**Work instructions:** Starting with the line that contains "view and presenter." and stopping after the line that contains "You've probably read", return each line below exactly as written, with no others.

(Plain-text document sources)
◇ ◇ ◇ ◇

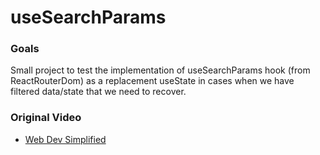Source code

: # useSearchParams

### Goals

Small project to test the implementation of useSearchParams hook (from ReactRouterDom) as a replacement useState in cases when we have filtered data/state that we need to recover.

### Original Video
- [Web Dev Simplified](https://www.youtube.com/watch?v=oZZEI23Ri6E)
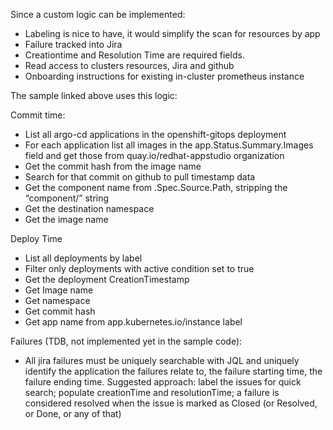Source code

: Since a custom logic can be implemented:

- Labeling is nice to have, it would simplify the scan for resources by app
- Failure tracked into Jira
- Creationtime and Resolution Time are required fields.
- Read access to clusters resources, Jira and github
- Onboarding instructions for existing in-cluster prometheus instance

The sample linked above uses this logic:

Commit time:
- List all argo-cd applications in the openshift-gitops deployment
- For each application list all images in the app.Status.Summary.Images field and get those from quay.io/redhat-appstudio organization
- Get the commit hash from the image name
- Search for that commit on github to pull timestamp data
- Get the component name from ​​.Spec.Source.Path, stripping the “component/” string
- Get the destination namespace
- Get the image name


Deploy Time
- List all deployments by label 
- Filter only deployments with active condition set to true
- Get the deployment CreationTimestamp
- Get Image name
- Get namespace
- Get commit hash
- Get app name from app.kubernetes.io/instance label


Failures (TDB, not implemented yet in the sample code):
- All jira failures must be uniquely searchable with JQL and uniquely identify the application the failures relate to, the failure starting time, the failure ending time.
Suggested approach: label the issues for quick search; populate creationTime and resolutionTime; a failure is considered resolved when the issue is marked as Closed (or Resolved, or Done, or any of that) 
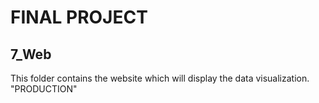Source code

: # FINAL PROJECT
## 7_Web
This folder contains the website which will display the data visualization.  "PRODUCTION"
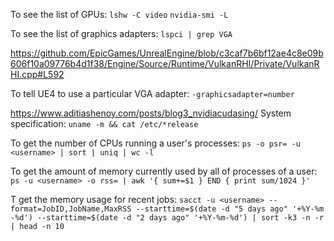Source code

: To see the list of GPUs:
`lshw -C video`
`nvidia-smi -L`

To see the list of graphics adapters:
`lspci | grep VGA`


https://github.com/EpicGames/UnrealEngine/blob/c3caf7b6bf12ae4c8e09b606f10a09776b4d1f38/Engine/Source/Runtime/VulkanRHI/Private/VulkanRHI.cpp#L592

To tell UE4 to use a particular VGA adapter:
`-graphicsadapter=number`


https://www.aditiashenoy.com/posts/blog3_nvidiacudasing/
System specification:
`uname -m && cat /etc/*release`

To get the number of CPUs running a user's processes:
`ps -o psr= -u <username> | sort | uniq | wc -l`

To get the amount of memory currently used by all of processes of a user:
`ps -u <username> -o rss= | awk '{ sum+=$1 } END { print sum/1024 }'`


T get the memory usage for recent jobs:
`sacct -u <username> --format=JobID,JobName,MaxRSS --starttime=$(date -d "5 days ago" '+%Y-%m -%d') --starttime=$(date -d "2 days ago" '+%Y-%m-%d') | sort -k3 -n -r | head -n 10`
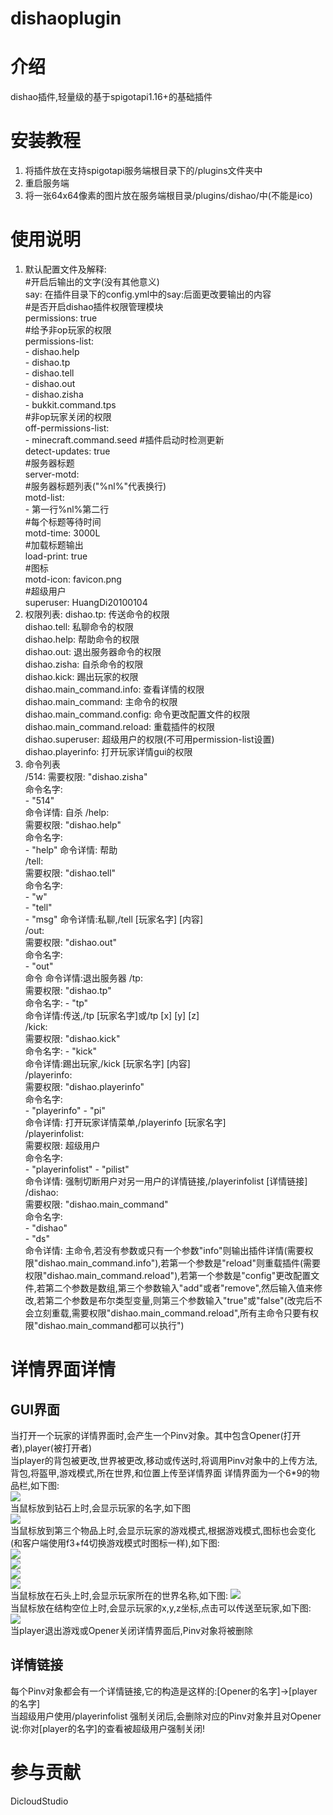 # dishaoplugin

# 介绍
dishao插件,轻量级的基于spigotapi1.16+的基础插件

# 安装教程

1.  将插件放在支持spigotapi服务端根目录下的/plugins文件夹中
2.  重启服务端
3.  将一张64x64像素的图片放在服务端根目录/plugins/dishao/中(不能是ico)

# 使用说明

1. 默认配置文件及解释:  
\#开启后输出的文字(没有其他意义)  
say: 在插件目录下的config.yml中的say:后面更改要输出的内容  
\#是否开启dishao插件权限管理模块  
permissions: true  
\#给予非op玩家的权限  
permissions-list:  
  \- dishao.help  
  \- dishao.tp  
  \- dishao.tell  
  \- dishao.out  
  \- dishao.zisha  
  \- bukkit.command.tps  
\#非op玩家关闭的权限  
off-permissions-list:  
  \- minecraft.command.seed
\#插件启动时检测更新  
detect-updates: true  
\#服务器标题  
server-motd:  
  \#服务器标题列表("%nl%"代表换行)  
  motd-list:  
      \- 第一行%nl%第二行  
  \#每个标题等待时间  
  motd-time: 3000L  
  \#加载标题输出  
  load-print: true  
  \#图标  
  motd-icon: favicon.png  
\#超级用户  
superuser: HuangDi20100104
2. 权限列表:
  dishao.tp: 传送命令的权限   
  dishao.tell:  私聊命令的权限  
  dishao.help:  帮助命令的权限  
  dishao.out:  退出服务器命令的权限  
  dishao.zisha:  自杀命令的权限  
  dishao.kick:  踢出玩家的权限  
  dishao.main_command.info:  查看详情的权限  
  dishao.main_command:  主命令的权限  
  dishao.main_command.config:  命令更改配置文件的权限  
  dishao.main_command.reload:  重载插件的权限  
  dishao.superuser: 超级用户的权限(不可用permission-list设置)
  dishao.playerinfo: 打开玩家详情gui的权限
3. 命令列表  
/514:
    需要权限: "dishao.zisha"  
    命令名字:  
      \- "514"  
    命令详情: 自杀
/help:  
    需要权限: "dishao.help"  
    命令名字:  
      \- "help" 
    命令详情: 帮助  
/tell:  
    需要权限: "dishao.tell"  
    命令名字:  
      \- "w"  
      \- "tell"  
      \- "msg" 
    命令详情:私聊,/tell [玩家名字] [内容]  
/out:  
    需要权限: "dishao.out"  
    命令名字:  
     \- "out"  
     命令
    命令详情:退出服务器
/tp:  
    需要权限: "dishao.tp"  
    命令名字:
      \- "tp"  
    命令详情:传送,/tp [玩家名字]或/tp [x] [y] [z]   
/kick:  
    需要权限: "dishao.kick"  
    命令名字:
      \- "kick"  
    命令详情:踢出玩家,/kick [玩家名字] [内容]  
/playerinfo:  
    需要权限: "dishao.playerinfo"  
    命令名字:  
      \- "playerinfo"
      \- "pi"  
    命令详情: 打开玩家详情菜单,/playerinfo [玩家名字]  
/playerinfolist:  
   需要权限: 超级用户  
   命令名字:  
   \- "playerinfolist"
   \- "pilist"  
   命令详情: 强制切断用户对另一用户的详情链接,/playerinfolist [详情链接]  
/dishao:  
    需要权限: "dishao.main_command"  
    命令名字:  
      \- "dishao"  
      \- "ds"  
    命令详情: 主命令,若没有参数或只有一个参数"info"则输出插件详情(需要权限"dishao.main_command.info"),若第一个参数是"reload"则重载插件(需要权限"dishao.main_command.reload"),若第一个参数是"config"更改配置文件,若第二个参数是数组,第三个参数输入"add"或者"remove",然后输入值来修改,若第二个参数是布尔类型变量,则第三个参数输入"true"或"false"(改完后不会立刻重载,需要权限"dishao.main_command.reload",所有主命令只要有权限"dishao.main_command都可以执行")
# 详情界面详情
## GUI界面
当打开一个玩家的详情界面时,会产生一个Pinv对象。其中包含Opener(打开者),player(被打开者)  
当player的背包被更改,世界被更改,移动或传送时,将调用Pinv对象中的上传方法,背包,将盔甲,游戏模式,所在世界,和位置上传至详情界面
详情界面为一个6*9的物品栏,如下图:  
![](./playerinfogui.png)  
当鼠标放到钻石上时,会显示玩家的名字,如下图  
![](./name.png)  
当鼠标放到第三个物品上时,会显示玩家的游戏模式,根据游戏模式,图标也会变化(和客户端使用f3+f4切换游戏模式时图标一样),如下图:  
![](./0.png)    
![](./1.png)  
![](./2.png)    
![](./3.png)  
当鼠标放在石头上时,会显示玩家所在的世界名称,如下图:
![](world.png)  
当鼠标放在结构空位上时,会显示玩家的x,y,z坐标,点击可以传送至玩家,如下图:  
![](loc.png)  
当player退出游戏或Opener关闭详情界面后,Pinv对象将被删除
## 详情链接  
每个Pinv对象都会有一个详情链接,它的构造是这样的:[Opener的名字]->[player的名字]  
当超级用户使用/playerinfolist 强制关闭后,会删除对应的Pinv对象并且对Opener说:你对[player的名字]的查看被超级用户强制关闭!
# 参与贡献

DicloudStudio

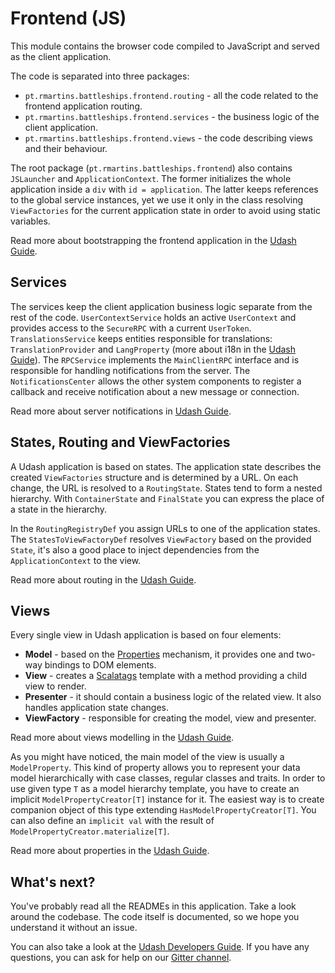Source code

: # Frontend (JS)

This module contains the browser code compiled to JavaScript and served as the client application.

The code is separated into three packages:
* `pt.rmartins.battleships.frontend.routing` - all the code related to the frontend application routing.
* `pt.rmartins.battleships.frontend.services` - the business logic of the client application.
* `pt.rmartins.battleships.frontend.views` - the code describing views and their behaviour.

The root package (`pt.rmartins.battleships.frontend`) also contains `JSLauncher` and `ApplicationContext`. The former 
initializes the whole application inside a `div` with `id = application`. The latter keeps references 
to the global service instances, yet we use it only in the class resolving `ViewFactories` 
for the current application state in order to avoid using static variables.

Read more about bootstrapping the frontend application in the [Udash Guide](http://guide.udash.io/#/bootstrapping/frontend).

## Services

The services keep the client application business logic separate from the rest of the code. 
`UserContextService` holds an active `UserContext` and provides access to the `SecureRPC` with 
a current `UserToken`. `TranslationsService` keeps entities responsible for translations: 
`TranslationProvider` and `LangProperty` (more about i18n in the [Udash Guide](http://guide.udash.io/#/ext/i18n)). 
The `RPCService` implements the `MainClientRPC` interface and is responsible for handling notifications from the server.
The `NotificationsCenter` allows the other system components to register a callback and receive notification
about a new message or connection.  

Read more about server notifications in [Udash Guide](http://guide.udash.io/#/rpc/server-client).

## States, Routing and ViewFactories

A Udash application is based on states. The application state describes the created `ViewFactories`
structure and is determined by a URL. On each change, the URL is resolved to a `RoutingState`. 
States tend to form a nested hierarchy.  With `ContainerState` and `FinalState` you can express 
the place of a state in the hierarchy.

In the `RoutingRegistryDef` you assign URLs to one of the application states. 
The `StatesToViewFactoryDef` resolves `ViewFactory` based on the provided `State`, it's also a good place
to inject dependencies from the `ApplicationContext` to the view.

Read more about routing in the [Udash Guide](http://guide.udash.io/#/frontend/routing).

## Views

Every single view in Udash application is based on four elements:
* **Model** - based on the [Properties](http://guide.udash.io/#/frontend/properties) mechanism, it provides one and two-way bindings to DOM elements.
* **View** - creates a [Scalatags](https://github.com/lihaoyi/scalatags) template with a method providing a child view to render.
* **Presenter** - it should contain a business logic of the related view. It also handles application state changes.
* **ViewFactory** - responsible for creating the model, view and presenter. 

Read more about views modelling in the [Udash Guide](http://guide.udash.io/#/frontend/mvp).

As you might have noticed, the main model of the view is usually a `ModelProperty`. This kind of property
allows you to represent your data model hierarchically with case classes, regular classes and traits.
In order to use given type `T` as a model hierarchy template, you have to create an implicit `ModelPropertyCreator[T]` instance 
for it. The easiest way is to create companion object of this type extending `HasModelPropertyCreator[T]`.
You can also define an `implicit val` with the result of `ModelPropertyCreator.materialize[T]`.

Read more about properties in the [Udash Guide](http://guide.udash.io/#/frontend/properties).

## What's next?

You've probably read all the READMEs in this application. Take a look around the codebase. 
The code itself is documented, so we hope you understand it without an issue.

You can also take a look at the [Udash Developers Guide](http://guide.udash.io/). If you have any questions,
you can ask for help on our [Gitter channel](https://gitter.im/UdashFramework/udash-core).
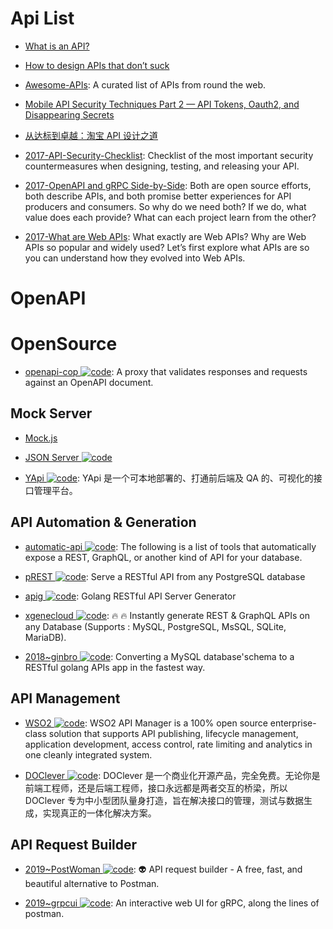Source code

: # Api List

- [What is an API?](https://words.werd.io/what-is-an-api-bd913f45ff23#.21o2m1qc0)

- [How to design APIs that don’t suck](https://medium.freecodecamp.com/https-medium-com-anupcowkur-how-to-design-apis-that-dont-suck-922d864365c9#.muabkix06)

- [Awesome-APIs](https://github.com/abhishekbanthia/Awesome-APIs): A curated list of APIs from round the web.

- [Mobile API Security Techniques Part 2 — API Tokens, Oauth2, and Disappearing Secrets](https://hackernoon.com/mobile-api-security-techniques-fc1f577840ab#.z45vrlbqg)

- [从达标到卓越：淘宝 API 设计之道](http://taobaofed.org/blog/2017/02/16/a-guide-to-api-design/)

- [2017-API-Security-Checklist](https://github.com/shieldfy/API-Security-Checklist): Checklist of the most important security countermeasures when designing, testing, and releasing your API.

- [2017-OpenAPI and gRPC Side-by-Side](https://parg.co/U6o): Both are open source efforts, both describe APIs, and both promise better experiences for API producers and consumers. So why do we need both? If we do, what value does each provide? What can each project learn from the other?

- [2017-What are Web APIs](https://hackernoon.com/what-are-web-apis-c74053fa4072): What exactly are Web APIs? Why are Web APIs so popular and widely used? Let’s first explore what APIs are so you can understand how they evolved into Web APIs.

# OpenAPI

# OpenSource

- [openapi-cop ![code](https://ng-tech.icu/assets/code.svg)](https://github.com/EXXETA/openapi-cop): A proxy that validates responses and requests against an OpenAPI document.

## Mock Server

- [Mock.js](http://mockjs.com/)

- [JSON Server ![code](https://ng-tech.icu/assets/code.svg)](https://github.com/typicode/json-server)

- [YApi ![code](https://ng-tech.icu/assets/code.svg)](https://github.com/YMFE/yapi): YApi 是一个可本地部署的、打通前后端及 QA 的、可视化的接口管理平台。

## API Automation & Generation

- [automatic-api ![code](https://ng-tech.icu/assets/code.svg)](https://github.com/dbohdan/automatic-api): The following is a list of tools that automatically expose a REST, GraphQL, or another kind of API for your database.

- [pREST ![code](https://ng-tech.icu/assets/code.svg)](https://github.com/prest/prest): Serve a RESTful API from any PostgreSQL database

- [apig ![code](https://ng-tech.icu/assets/code.svg)](https://github.com/wantedly/apig): Golang RESTful API Server Generator

- [xgenecloud ![code](https://ng-tech.icu/assets/code.svg)](https://github.com/xgenecloud/xgenecloud): 🔥 🔥 Instantly generate REST & GraphQL APIs on any Database (Supports : MySQL, PostgreSQL, MsSQL, SQLite, MariaDB).

- [2018~ginbro ![code](https://ng-tech.icu/assets/code.svg)](https://github.com/dejavuzhou/ginbro): Converting a MySQL database'schema to a RESTful golang APIs app in the fastest way.

## API Management

- [WSO2 ![code](https://ng-tech.icu/assets/code.svg)](https://wso2.com/api-management/): WSO2 API Manager is a 100% open source enterprise-class solution that supports API publishing, lifecycle management, application development, access control, rate limiting and analytics in one cleanly integrated system.

- [DOClever ![code](https://ng-tech.icu/assets/code.svg)](https://github.com/sx1989827/DOClever): DOClever 是一个商业化开源产品，完全免费。无论你是前端工程师，还是后端工程师，接口永远都是两者交互的桥梁，所以 DOClever 专为中小型团队量身打造，旨在解决接口的管理，测试与数据生成，实现真正的一体化解决方案。

## API Request Builder

- [2019~PostWoman ![code](https://ng-tech.icu/assets/code.svg)](https://github.com/liyasthomas/postwoman): 👽 API request builder - A free, fast, and beautiful alternative to Postman.

- [2019~grpcui ![code](https://ng-tech.icu/assets/code.svg)](https://github.com/fullstorydev/grpcui): An interactive web UI for gRPC, along the lines of postman.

◇ ◇ ◇ ◇

**Completed exercise:**
* **ViewFactory** - responsible for creating the model, view and presenter. 

Read more about views modelling in the [Udash Guide](http://guide.udash.io/#/frontend/mvp).

As you might have noticed, the main model of the view is usually a `ModelProperty`. This kind of property
allows you to represent your data model hierarchically with case classes, regular classes and traits.
In order to use given type `T` as a model hierarchy template, you have to create an implicit `ModelPropertyCreator[T]` instance 
for it. The easiest way is to create companion object of this type extending `HasModelPropertyCreator[T]`.
You can also define an `implicit val` with the result of `ModelPropertyCreator.materialize[T]`.

Read more about properties in the [Udash Guide](http://guide.udash.io/#/frontend/properties).

## What's next?

You've probably read all the READMEs in this application. Take a look around the codebase. 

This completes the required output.